■ **TASK OBJECTIVE**
From the entries below, transcribe exactly the lines between the line holding "an external cross-flow." and the line holding "with velocity magnitude", inclusive; skip all other lines.

[Records drawn from a dataset]
*** Begin section ***

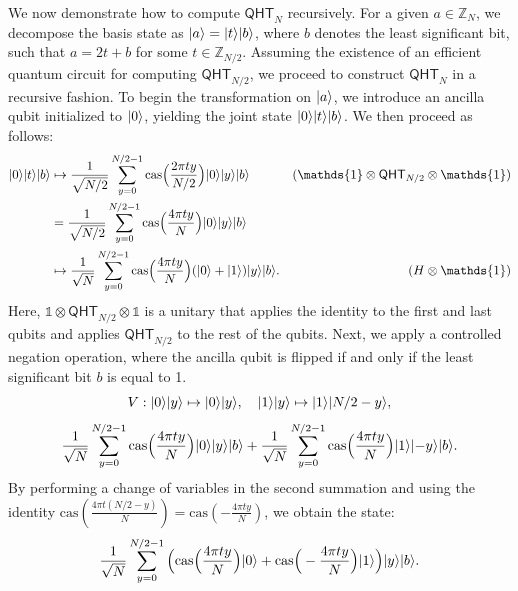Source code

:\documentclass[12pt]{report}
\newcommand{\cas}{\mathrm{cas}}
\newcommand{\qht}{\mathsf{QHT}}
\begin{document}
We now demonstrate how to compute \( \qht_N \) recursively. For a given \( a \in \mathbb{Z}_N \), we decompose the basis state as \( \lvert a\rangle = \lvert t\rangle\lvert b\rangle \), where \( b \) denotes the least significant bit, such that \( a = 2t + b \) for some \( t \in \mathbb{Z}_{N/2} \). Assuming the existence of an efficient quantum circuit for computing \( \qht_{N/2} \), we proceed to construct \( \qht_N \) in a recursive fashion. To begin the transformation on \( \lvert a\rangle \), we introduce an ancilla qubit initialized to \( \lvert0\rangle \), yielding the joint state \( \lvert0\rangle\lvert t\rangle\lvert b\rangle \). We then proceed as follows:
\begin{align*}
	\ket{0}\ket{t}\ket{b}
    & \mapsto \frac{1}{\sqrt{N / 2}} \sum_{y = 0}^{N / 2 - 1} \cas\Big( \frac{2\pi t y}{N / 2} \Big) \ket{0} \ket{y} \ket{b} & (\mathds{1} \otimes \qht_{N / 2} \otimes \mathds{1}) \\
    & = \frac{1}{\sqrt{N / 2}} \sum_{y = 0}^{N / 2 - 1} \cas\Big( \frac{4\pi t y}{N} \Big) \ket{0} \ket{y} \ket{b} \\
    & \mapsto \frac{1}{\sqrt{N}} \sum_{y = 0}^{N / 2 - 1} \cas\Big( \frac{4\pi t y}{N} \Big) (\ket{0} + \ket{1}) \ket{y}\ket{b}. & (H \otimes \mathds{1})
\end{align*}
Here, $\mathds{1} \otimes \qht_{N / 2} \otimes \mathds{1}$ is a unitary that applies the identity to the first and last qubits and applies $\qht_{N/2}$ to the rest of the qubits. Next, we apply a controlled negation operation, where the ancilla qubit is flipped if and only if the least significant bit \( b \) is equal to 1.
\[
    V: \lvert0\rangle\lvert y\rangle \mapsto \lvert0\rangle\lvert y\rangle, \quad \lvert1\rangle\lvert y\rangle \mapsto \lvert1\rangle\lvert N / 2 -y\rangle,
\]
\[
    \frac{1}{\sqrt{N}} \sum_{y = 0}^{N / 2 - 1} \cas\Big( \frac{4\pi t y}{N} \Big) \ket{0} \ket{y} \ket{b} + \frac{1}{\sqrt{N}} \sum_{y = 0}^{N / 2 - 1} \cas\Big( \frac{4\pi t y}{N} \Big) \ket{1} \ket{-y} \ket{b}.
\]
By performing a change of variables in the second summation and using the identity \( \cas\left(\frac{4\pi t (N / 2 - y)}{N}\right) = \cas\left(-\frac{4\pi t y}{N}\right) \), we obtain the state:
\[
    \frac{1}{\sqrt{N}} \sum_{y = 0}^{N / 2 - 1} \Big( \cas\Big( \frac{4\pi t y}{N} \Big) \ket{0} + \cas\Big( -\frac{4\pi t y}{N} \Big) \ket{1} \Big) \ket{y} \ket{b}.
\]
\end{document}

*** End section ***
*** Begin section ***

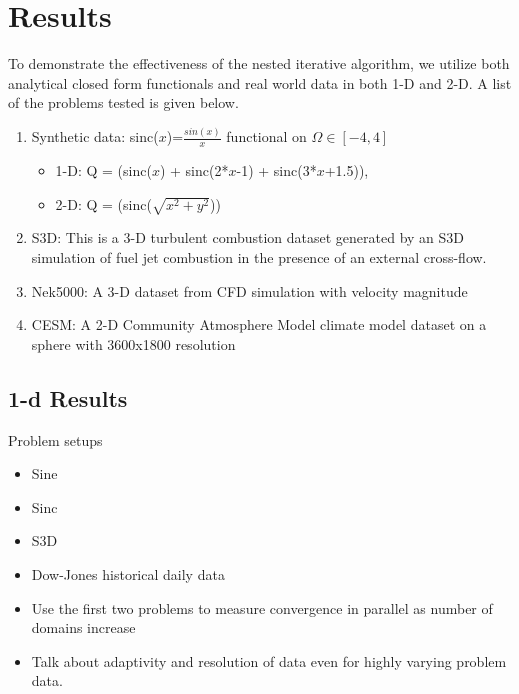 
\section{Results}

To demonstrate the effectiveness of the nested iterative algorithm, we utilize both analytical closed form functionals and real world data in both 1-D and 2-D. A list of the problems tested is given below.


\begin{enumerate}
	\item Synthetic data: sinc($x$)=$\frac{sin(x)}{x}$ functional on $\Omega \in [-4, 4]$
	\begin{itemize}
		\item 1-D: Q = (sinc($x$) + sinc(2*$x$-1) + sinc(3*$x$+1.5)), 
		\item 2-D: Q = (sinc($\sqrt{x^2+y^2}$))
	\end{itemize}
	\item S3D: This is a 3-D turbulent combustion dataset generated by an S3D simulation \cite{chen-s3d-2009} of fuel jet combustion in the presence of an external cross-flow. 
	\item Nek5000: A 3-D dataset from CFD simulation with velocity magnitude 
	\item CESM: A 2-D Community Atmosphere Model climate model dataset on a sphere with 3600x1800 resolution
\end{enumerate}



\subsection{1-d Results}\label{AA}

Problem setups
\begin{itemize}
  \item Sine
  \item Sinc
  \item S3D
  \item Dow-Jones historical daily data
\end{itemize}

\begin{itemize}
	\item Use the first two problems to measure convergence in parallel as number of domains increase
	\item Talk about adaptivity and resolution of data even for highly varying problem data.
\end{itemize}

*** End section ***
*** Begin section ***

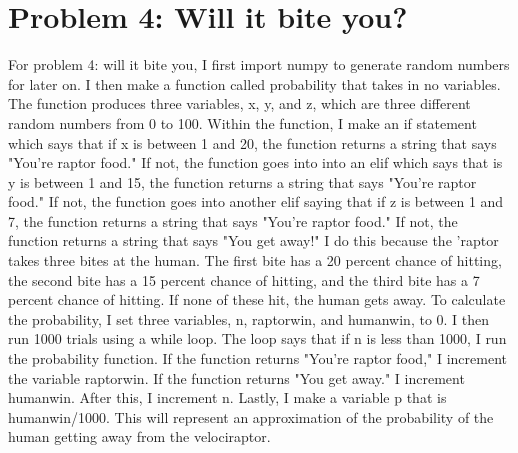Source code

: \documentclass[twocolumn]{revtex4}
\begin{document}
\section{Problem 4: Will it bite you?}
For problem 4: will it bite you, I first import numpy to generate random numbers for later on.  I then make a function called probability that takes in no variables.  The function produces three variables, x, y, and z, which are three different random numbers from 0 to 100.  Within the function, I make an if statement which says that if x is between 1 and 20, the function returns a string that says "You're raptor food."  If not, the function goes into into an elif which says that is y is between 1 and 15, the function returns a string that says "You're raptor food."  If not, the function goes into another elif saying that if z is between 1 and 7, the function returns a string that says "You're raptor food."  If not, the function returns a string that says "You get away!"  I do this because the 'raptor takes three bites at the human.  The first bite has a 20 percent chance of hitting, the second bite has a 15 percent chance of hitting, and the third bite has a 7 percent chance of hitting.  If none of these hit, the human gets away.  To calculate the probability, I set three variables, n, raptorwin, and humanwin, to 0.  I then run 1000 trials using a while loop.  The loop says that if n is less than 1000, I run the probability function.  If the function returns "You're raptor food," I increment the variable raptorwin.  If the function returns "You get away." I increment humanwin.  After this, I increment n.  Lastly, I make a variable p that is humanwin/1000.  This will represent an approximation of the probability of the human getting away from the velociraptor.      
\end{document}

*** End section ***

■ **FINISHED TASK**
	\item S3D: This is a 3-D turbulent combustion dataset generated by an S3D simulation \cite{chen-s3d-2009} of fuel jet combustion in the presence of an external cross-flow. 
	\item Nek5000: A 3-D dataset from CFD simulation with velocity magnitude 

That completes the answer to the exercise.